Java Development with Ant: Lucene

At the heart of this project is Lucene, an elegant powerful stable and scalable search engine.  Since the content is static in this project, the index is created during the build, and accessed during run-time as a read-only index.  The content could change without the application having to be redeployed or restarted - it would only require reindexing the content.

This application is not doing anything particularly sophisticated with Lucene, yet the results are quite powerful.  The run-time access of the Lucene API is trivial (see the SearchUtil code, keeping the Lucene API nicely wrapped), with the real fun stuff occurring during the build with the custom <index> task.  Here is its use in the build file:

    <target name="build-site-index" depends="package-anttask">
<taskdef resource="taskdef.properties"
classpath="${lucene.jar}:${dist.dir}/antbook-anttask.jar:${jtidy.jar}"
/>

<index index="${index.dir}"
overwrite="false">
<fileset dir="${site.dir}"/>
</index>

</target>

There is a default FileExtensionDocumentHandler that is used by the IndexTask which has handlers for processing .txt and .html files, but the task is pluggable allowing for a custom DocumentHandler implementing class to be used (set the fully qualified class name in the optional documenthandler attribute of the <index> task, and be sure to have that class in the <taskdef> classpath).  Peek into the source code to understand how this works in more detail.
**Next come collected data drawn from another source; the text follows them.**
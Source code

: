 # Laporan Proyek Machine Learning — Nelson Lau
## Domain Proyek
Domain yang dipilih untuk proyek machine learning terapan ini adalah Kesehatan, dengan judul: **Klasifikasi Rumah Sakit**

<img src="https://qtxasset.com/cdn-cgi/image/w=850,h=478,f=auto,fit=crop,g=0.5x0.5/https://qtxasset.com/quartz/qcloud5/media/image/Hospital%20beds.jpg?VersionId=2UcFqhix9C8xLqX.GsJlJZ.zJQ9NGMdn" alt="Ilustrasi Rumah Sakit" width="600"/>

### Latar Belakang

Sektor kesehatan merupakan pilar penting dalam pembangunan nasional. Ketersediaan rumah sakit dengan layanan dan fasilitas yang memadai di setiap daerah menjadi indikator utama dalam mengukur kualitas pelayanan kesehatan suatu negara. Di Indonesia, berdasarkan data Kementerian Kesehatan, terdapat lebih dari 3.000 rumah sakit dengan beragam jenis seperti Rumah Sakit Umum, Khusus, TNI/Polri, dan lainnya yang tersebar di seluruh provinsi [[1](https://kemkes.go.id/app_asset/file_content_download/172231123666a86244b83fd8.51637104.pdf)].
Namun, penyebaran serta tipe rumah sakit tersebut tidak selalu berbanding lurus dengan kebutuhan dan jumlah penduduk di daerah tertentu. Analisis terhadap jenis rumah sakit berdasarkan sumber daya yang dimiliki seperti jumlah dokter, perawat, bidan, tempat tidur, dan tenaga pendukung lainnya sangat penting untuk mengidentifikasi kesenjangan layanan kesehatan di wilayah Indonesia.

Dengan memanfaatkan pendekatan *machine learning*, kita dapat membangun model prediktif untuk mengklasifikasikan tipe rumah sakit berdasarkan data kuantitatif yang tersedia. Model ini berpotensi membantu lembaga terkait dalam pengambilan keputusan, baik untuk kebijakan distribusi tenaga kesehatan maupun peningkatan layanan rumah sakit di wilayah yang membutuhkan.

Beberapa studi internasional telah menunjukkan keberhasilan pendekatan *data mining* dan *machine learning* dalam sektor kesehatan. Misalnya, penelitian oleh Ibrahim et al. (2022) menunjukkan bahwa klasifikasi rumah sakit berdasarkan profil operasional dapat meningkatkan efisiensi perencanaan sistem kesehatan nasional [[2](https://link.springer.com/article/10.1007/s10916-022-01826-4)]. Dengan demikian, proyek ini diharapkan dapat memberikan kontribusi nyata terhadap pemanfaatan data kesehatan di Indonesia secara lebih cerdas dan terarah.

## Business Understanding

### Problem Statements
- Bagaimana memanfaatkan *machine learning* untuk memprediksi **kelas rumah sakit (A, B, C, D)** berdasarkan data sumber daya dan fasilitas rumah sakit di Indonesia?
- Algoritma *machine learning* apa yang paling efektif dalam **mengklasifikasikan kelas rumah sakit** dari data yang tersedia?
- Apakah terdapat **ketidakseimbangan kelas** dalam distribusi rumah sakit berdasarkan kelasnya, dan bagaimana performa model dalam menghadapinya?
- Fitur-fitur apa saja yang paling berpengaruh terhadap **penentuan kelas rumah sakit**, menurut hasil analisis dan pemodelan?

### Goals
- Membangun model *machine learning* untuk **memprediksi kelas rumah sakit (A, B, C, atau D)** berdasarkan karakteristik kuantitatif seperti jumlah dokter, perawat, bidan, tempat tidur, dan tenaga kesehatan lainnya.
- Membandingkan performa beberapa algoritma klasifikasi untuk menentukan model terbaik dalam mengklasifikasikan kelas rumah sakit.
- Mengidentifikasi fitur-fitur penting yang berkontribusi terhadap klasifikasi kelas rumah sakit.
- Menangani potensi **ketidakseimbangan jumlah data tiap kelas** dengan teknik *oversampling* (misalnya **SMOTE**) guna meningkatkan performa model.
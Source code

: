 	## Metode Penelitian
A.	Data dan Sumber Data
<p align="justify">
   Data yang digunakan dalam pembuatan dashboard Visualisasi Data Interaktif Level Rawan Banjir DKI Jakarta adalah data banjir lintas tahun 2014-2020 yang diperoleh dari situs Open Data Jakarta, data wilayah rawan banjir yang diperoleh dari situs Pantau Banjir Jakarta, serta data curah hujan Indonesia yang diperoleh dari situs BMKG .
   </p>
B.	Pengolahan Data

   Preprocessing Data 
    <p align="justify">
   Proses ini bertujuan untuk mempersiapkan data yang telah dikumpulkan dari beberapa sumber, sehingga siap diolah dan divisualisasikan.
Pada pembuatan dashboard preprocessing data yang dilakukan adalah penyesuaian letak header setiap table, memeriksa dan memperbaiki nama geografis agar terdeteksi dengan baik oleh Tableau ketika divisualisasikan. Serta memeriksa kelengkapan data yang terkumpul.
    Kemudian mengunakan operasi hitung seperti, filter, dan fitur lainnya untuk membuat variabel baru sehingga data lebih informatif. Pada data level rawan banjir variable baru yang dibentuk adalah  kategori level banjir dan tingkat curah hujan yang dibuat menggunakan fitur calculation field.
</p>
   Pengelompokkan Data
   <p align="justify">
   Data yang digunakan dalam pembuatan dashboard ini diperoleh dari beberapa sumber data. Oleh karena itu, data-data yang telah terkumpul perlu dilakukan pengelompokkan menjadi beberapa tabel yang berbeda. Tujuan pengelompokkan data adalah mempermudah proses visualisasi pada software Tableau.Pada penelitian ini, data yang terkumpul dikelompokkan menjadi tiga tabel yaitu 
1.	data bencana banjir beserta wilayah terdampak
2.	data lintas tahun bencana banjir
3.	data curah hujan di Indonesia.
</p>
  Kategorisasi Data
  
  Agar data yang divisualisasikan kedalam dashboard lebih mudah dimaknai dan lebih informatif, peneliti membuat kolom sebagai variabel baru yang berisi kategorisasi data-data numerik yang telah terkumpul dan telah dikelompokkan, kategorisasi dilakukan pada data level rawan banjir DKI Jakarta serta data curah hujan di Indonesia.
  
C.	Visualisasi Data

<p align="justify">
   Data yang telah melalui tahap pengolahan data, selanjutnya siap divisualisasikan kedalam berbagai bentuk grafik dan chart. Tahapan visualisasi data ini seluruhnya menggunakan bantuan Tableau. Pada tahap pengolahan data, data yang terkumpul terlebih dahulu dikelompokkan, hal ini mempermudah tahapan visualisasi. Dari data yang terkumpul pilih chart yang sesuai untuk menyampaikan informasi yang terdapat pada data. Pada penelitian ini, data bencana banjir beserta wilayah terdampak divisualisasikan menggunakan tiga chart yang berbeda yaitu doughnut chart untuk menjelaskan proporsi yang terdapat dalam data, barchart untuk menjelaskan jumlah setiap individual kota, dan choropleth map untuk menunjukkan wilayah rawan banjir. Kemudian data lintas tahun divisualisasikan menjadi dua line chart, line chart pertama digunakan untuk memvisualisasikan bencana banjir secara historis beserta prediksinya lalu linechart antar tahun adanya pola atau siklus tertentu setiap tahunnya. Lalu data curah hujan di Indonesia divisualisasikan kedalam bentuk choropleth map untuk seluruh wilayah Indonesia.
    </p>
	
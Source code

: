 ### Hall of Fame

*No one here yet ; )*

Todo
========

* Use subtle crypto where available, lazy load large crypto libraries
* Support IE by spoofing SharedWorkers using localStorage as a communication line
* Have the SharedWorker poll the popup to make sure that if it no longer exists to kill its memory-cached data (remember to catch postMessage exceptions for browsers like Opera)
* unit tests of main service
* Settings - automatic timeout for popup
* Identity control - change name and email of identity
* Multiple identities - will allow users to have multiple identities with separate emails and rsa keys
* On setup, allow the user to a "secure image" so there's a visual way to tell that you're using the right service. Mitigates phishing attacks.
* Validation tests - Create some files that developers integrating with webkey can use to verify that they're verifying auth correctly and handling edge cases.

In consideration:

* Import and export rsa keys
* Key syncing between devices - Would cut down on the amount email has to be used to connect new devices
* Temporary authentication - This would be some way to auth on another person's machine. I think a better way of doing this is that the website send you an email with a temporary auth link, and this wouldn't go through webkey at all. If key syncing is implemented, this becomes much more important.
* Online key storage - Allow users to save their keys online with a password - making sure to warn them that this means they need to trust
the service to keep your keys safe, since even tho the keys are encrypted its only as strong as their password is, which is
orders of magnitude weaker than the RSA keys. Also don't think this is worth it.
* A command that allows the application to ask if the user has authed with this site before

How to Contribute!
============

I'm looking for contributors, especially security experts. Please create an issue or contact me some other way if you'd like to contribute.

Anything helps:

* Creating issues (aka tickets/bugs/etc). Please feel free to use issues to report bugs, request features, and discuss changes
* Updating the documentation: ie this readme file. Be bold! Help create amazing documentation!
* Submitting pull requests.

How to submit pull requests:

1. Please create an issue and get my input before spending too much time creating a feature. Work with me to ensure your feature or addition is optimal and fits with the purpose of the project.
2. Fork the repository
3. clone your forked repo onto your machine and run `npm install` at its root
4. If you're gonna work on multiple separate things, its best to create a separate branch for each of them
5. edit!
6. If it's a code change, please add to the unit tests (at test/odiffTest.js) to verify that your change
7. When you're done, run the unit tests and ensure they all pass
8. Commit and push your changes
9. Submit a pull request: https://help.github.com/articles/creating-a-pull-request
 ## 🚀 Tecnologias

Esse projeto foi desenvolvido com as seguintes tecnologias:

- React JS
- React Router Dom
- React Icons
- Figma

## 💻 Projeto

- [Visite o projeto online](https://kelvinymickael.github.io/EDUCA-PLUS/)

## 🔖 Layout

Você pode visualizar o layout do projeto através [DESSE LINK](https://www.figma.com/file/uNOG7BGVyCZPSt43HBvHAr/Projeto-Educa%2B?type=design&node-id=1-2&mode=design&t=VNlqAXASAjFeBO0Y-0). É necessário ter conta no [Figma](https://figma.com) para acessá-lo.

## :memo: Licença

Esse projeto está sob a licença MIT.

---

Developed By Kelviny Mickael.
The IndexTask source code has been contributed to the Lucene Sandbox and enhancements will be available there.

Query syntax

The documents indexed by the default FileExtensionDocumentHandler all have a "contents" field which is the default document field queried.  HTML documents that are indexed have an additional field, "title".  Its easy to use the Lucene query parser syntax to query documents with queries like "title:proxy", for example, or even more sophisticated combinations of terms and operators.